*What you are asked to do*.
Verbatim transcription with images omitted: return the entries below in full.

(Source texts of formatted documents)
------------------------------------------------------------------------

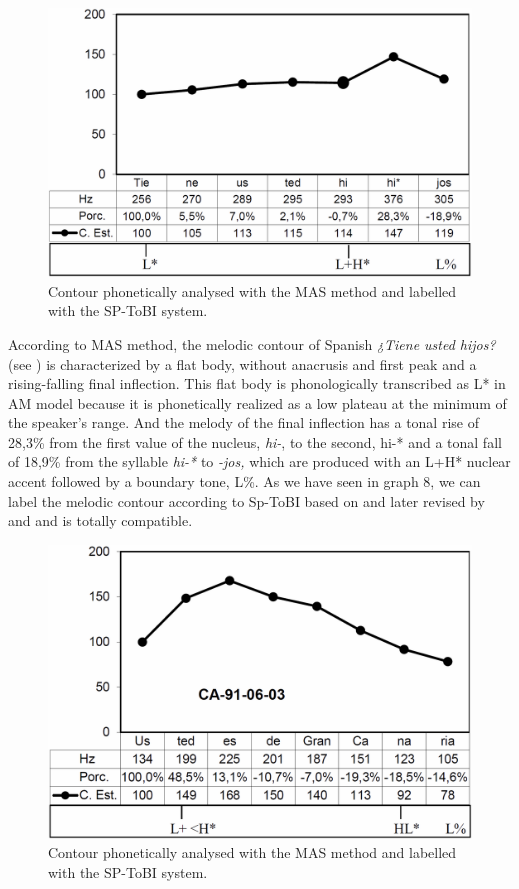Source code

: \documentclass[output=paper]{langscibook}
\begin{document}
\begin{figure}{}
\includegraphics[width=\textwidth]{figures/FON-img13.PNG}
\caption{Contour phonetically analysed with the MAS method and labelled with the SP-ToBI system.}
\label{graph:font:8}
\end{figure}

According to MAS method, the melodic contour of Spanish \textit{¿Tiene usted hijos?} (see ) is characterized by a flat body, without anacrusis and first peak and a rising-falling final inflection. This flat body is phonologically transcribed as L* in AM model because it is phonetically realized as a low plateau at the minimum of the speaker’s range. And the melody of the final inflection has a tonal rise of 28,3\% from the first value of the nucleus, \textit{hi-}, to the second, hi-*  and a tonal fall of 18,9\% from the syllable \textit{hi-*} to \textit{-jos,} which are produced with an L+H* nuclear accent followed by a boundary tone, L\%. As we have seen in graph 8, we can label the melodic contour according to Sp-ToBI based on \citet{Beckman.2002} and later revised by \citet{FacePrieto.2007} and \citet{EstebasVilaplanaPrieto.2008} and is totally compatible.

\begin{figure}
\includegraphics[width=\textwidth]{figures/FON-img14.PNG}
\caption{Contour phonetically analysed with the MAS method and labelled with the SP-ToBI system.}
\label{graph:font:9}
\end{figure}
\end{document}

------------------------------------------------------------------------

*Expected answer*.
Source code

: \documentclass[output=paper]{langscibook}
\begin{document}
\begin{figure}{}
\includegraphics[width=\textwidth]{figures/FON-img13.PNG}
\caption{Contour phonetically analysed with the MAS method and labelled with the SP-ToBI system.}
\label{graph:font:8}
\end{figure}

According to MAS method, the melodic contour of Spanish \textit{¿Tiene usted hijos?} (see ) is characterized by a flat body, without anacrusis and first peak and a rising-falling final inflection. This flat body is phonologically transcribed as L* in AM model because it is phonetically realized as a low plateau at the minimum of the speaker’s range. And the melody of the final inflection has a tonal rise of 28,3\% from the first value of the nucleus, \textit{hi-}, to the second, hi-*  and a tonal fall of 18,9\% from the syllable \textit{hi-*} to \textit{-jos,} which are produced with an L+H* nuclear accent followed by a boundary tone, L\%. As we have seen in graph 8, we can label the melodic contour according to Sp-ToBI based on \citet{Beckman.2002} and later revised by \citet{FacePrieto.2007} and \citet{EstebasVilaplanaPrieto.2008} and is totally compatible.

\begin{figure}
\includegraphics[width=\textwidth]{figures/FON-img14.PNG}
\caption{Contour phonetically analysed with the MAS method and labelled with the SP-ToBI system.}
\label{graph:font:9}
\end{figure}
\end{document}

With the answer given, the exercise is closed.